# carbonate hardness/general hardness help



## musicman3204 (Mar 9, 2011)

ok...heres the deal...i have a 55 gallon tank with two red zebras...two ice blue zebras...and two aceis...my ph holds steady around 7.4 and 7.6...my ammonia is 0...my nitrite is 0..my nitrate is 20-40...my carbonate hardness (kH) is roughly 20-40 ppm...and my general hardness is 230-260 ppm...is this common for general to be his high but carbonate to be this low? if not how do I fix the carbonate to match the general?

thanks in advance for all your help


----------



## Glaneon (Sep 27, 2010)

It doesn't have to match.

However, higher KH is recommended to prevent your pH from crashing. Just add some baking soda. To start with though, just add 1 teaspoon of baking soda a day for about 5 days. Going forward, I would just add about 1 tablespoon every time you do a 50% water change.

Me, coming from 7pH and 0KH, I have to add 1tbsp/15 gallons. You adding 1 tbsp for 25'ish gallons should do fine.

That will raise your pH and your KH.


----------



## musicman3204 (Mar 9, 2011)

ok so one teaspoon every day for 5 days...and then at every waterchange of 25% add one TABLESPOON of baking soda...is baking soda the same as ph 8.2 and could i solve this problem by using crushed coral...also do i just take the water out...then put it back in...then add hte baking soda or do it per bucket?


----------



## eeztropheus (Jan 10, 2010)

Read this, and then apply it to your tank.
http://www.cichlid-forum.com/articles/w ... mistry.php


----------



## Glaneon (Sep 27, 2010)

Crushed Coral won't dissolve fast enough to realy affect water conditions.

If you're only doing 25% water change, I would do 1 to 2 teaspoons of baking soda.

Yes, baking soda is 8.2, but you don't /have/ to get there.

When you're adding your water from your water change, just mix it up in a cup and pour it in at the same time.


----------



## AggieMike (Aug 11, 2017)

musicman3204 said:


> ok...heres the deal...i have a 55 gallon tank with two red zebras...two ice blue zebras...and two aceis...my ph holds steady around 7.4 and 7.6...my ammonia is 0...my nitrite is 0..my nitrate is 20-40...my carbonate hardness (kH) is roughly 20-40 ppm...and my general hardness is 230-260 ppm...is this common for general to be his high but carbonate to be this low? if not how do I fix the carbonate to match the general?
> 
> thanks in advance for all your help


Mine is just the opposite. My KH is 230 ppm and my GH is 90 ppm in a newly set up 75 g tank. pH holds steady at 8.2. Is there a correlation between KH and GH or can they be raised independently of one another?
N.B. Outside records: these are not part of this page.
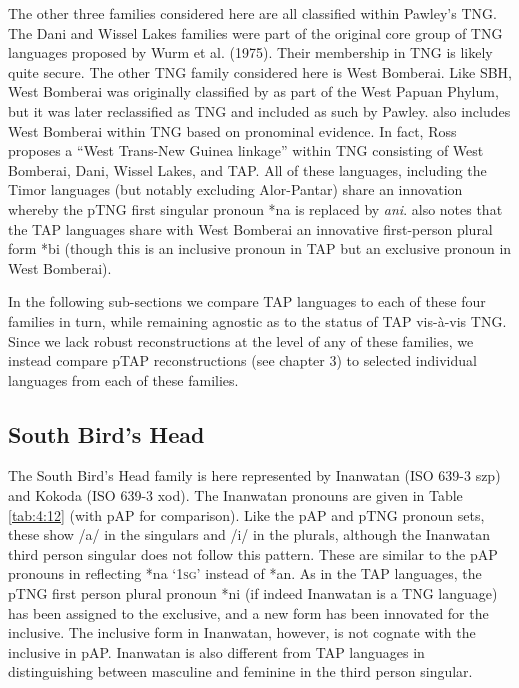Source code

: The other three families considered here are all classified within Pawley's TNG. The Dani and Wissel Lakes families were part of the original core group of TNG languages proposed by Wurm et al. (1975). Their membership in TNG is likely quite secure. The other TNG family considered here is West Bomberai. Like SBH, West Bomberai was originally classified by \citet{Cowan1957} as part of the West Papuan Phylum, but it was later reclassified as TNG and included as such by Pawley. \citet{Ross2005} also includes West Bomberai within TNG based on pronominal evidence. In fact, Ross proposes a ``West Trans-New Guinea linkage'' within TNG consisting of West Bomberai, Dani, Wissel Lakes, and TAP. All of these languages, including the Timor languages (but notably excluding Alor-Pantar) share an innovation whereby the pTNG first singular pronoun *na is replaced by \textit{ani}. \citet[37]{Ross2005} also notes that the TAP languages share with West Bomberai an innovative first-person plural form *bi (though this is an inclusive
pronoun in TAP but an exclusive pronoun in West Bomberai).

In the following sub-sections we compare TAP languages to each of these four families in turn, while remaining agnostic as to the status of TAP vis-\`a-vis TNG. Since we lack robust reconstructions at the level of any of these families, we instead compare pTAP reconstructions (see chapter 3) to selected individual languages from each of these families.

\subsection{South Bird's Head}
The South Bird's Head family is here represented by Inanwatan (ISO 639-3 szp) and Kokoda (ISO 639-3 xod). The Inanwatan pronouns are given in Table \ref{tab:4:12} (with pAP for comparison). Like the pAP and pTNG pronoun sets, these show /a/ in the singulars and /i/ in the plurals, although the Inanwatan third person singular does not follow this pattern. These are similar to the pAP pronouns in reflecting *na `\textsc{1sg}' instead of *an. As in the TAP languages, the pTNG first person plural pronoun *ni (if indeed Inanwatan is a TNG language) has been assigned to the exclusive, and a new form has been innovated for the inclusive. The inclusive form in Inanwatan, however, is not cognate with the inclusive in pAP. Inanwatan is also different from TAP languages in distinguishing between masculine and feminine in the third person singular.


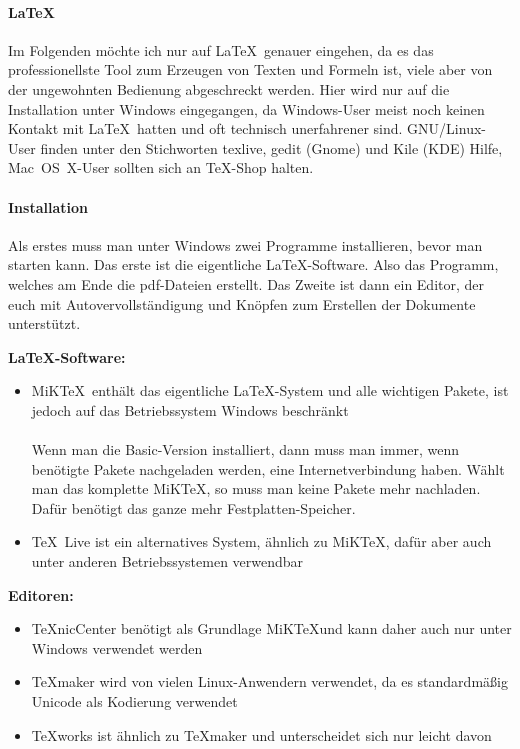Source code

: \paragraph{\LaTeX}
Im Folgenden möchte ich nur auf \LaTeX~genauer eingehen, da es das professionellste Tool zum Erzeugen von Texten und Formeln ist, viele aber von der ungewohnten Bedienung abgeschreckt werden.
Hier wird nur auf die Installation unter Windows eingegangen, da Windows-User meist noch keinen Kontakt mit \LaTeX~hatten und oft technisch unerfahrener sind.
GNU/Linux-User finden unter den Stichworten texlive, gedit (Gnome) und Kile (KDE) Hilfe, Mac~OS~X-User sollten sich an TeX-Shop halten.

\paragraph{Installation}
Als erstes muss man unter Windows zwei Programme installieren, bevor man starten kann.
Das erste ist die eigentliche \LaTeX -Software.
Also das Programm, welches am Ende die pdf-Dateien erstellt.
Das Zweite ist dann ein Editor, der euch mit Autovervollständigung und Knöpfen zum Erstellen der Dokumente unterstützt.

\textbf{\LaTeX -Software:}
\begin{itemize}
    \item MiK\TeX~enthält das eigentliche \LaTeX-System und alle wichtigen Pakete, ist jedoch auf das Betriebssystem Windows beschränkt \\
        \\
        Wenn man die Basic-Version installiert, dann muss man immer, wenn benötigte Pakete nachgeladen werden, eine Internetverbindung haben.
        Wählt man das komplette MiK\TeX, so muss man keine Pakete mehr nachladen.
        Dafür benötigt das ganze mehr Festplatten-Speicher.
    \item \TeX~Live ist ein alternatives System, ähnlich zu MiK\TeX, dafür aber auch unter anderen Betriebssystemen verwendbar \\
\end{itemize}

\textbf{Editoren:}
\begin{itemize}
    \item \TeX nicCenter benötigt als Grundlage MiK\TeX und kann daher auch nur unter Windows verwendet werden \\
    \item \TeX maker wird von vielen Linux-Anwendern verwendet, da es standardmäßig Unicode als Kodierung verwendet \\
    \item \TeX works ist ähnlich zu \TeX maker und unterscheidet sich nur leicht davon \\
\end{itemize}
Also, everything I have read says that epsom salt is most commonly used to raise GH.

Thanks in advance!


----------



## caldwelldaniel26 (Jun 11, 2017)

You can raise gH without affecting kH but you can't raise kH without affecting gH.


----------



## AggieMike (Aug 11, 2017)

Thanks Caldwell!


----------



## caldwelldaniel26 (Jun 11, 2017)

No problem. I graduated from High School in Palestine Texas, right in the heart of red dirt country!


----------



## PfunMo (Jul 30, 2009)

For the situation the OP has, there are several ways to move in the correct direction but I like to keep things simple when possible, so this might be one to think over. We often read of folks stressing about getting the "correct" rocks to avoid making their PH,GH and KH rise. So this leads to the idea that some rocks like limestone are alkaline and high in carbonates. 
Since the OP has fish who love hard alkaline water as well as love lots of rocks, it seems very natural and easy for me to recommend adding a bunch of limestone and letting it do the slow steady job of trying to boost the PH, GH and KH while also hiding the hiding places we want. 
I can't fully recommend adding buffers like mentioned when there are slow steady methods to get the same job done. The problem I find with trying to fight the tap water too much is twofold. It tends to be a real drag and constant nagging doubt about getting it just right and it also tends to be very unstable. I find my fish can adapt to a very wide range of water parameters but only if things change slowly and they are not constantly required to chase a moving target. 
Adding alkaline rocks is one way to very slowly change the water and that slow change is easy for the fish to adapt to without stress.


----------



## caldwelldaniel26 (Jun 11, 2017)

Let's think on what you're saying PmO, rocks like limestone that are made up of calcium carbonate, dissolve extremely slow in an already alkaline water environment. By the time a miniscule amount of the rock dissolves, it's removed from the water column by water changes. Limestone rocks and aragonite substrates are practically useless unless it's crushed and placed in the filter with constant water flow, mechanically breaking it down. It's a myth and a sales ploy for companies like caribsea to justify a high price tag for supposed "cichlid sand"


----------



## DJRansome (Oct 29, 2005)

One of our former mods had a PhD in water chemistry and she convinced me this is true...also the fact that I have had aragonite in my tanks for 10 years and pH has not increased in the slightest.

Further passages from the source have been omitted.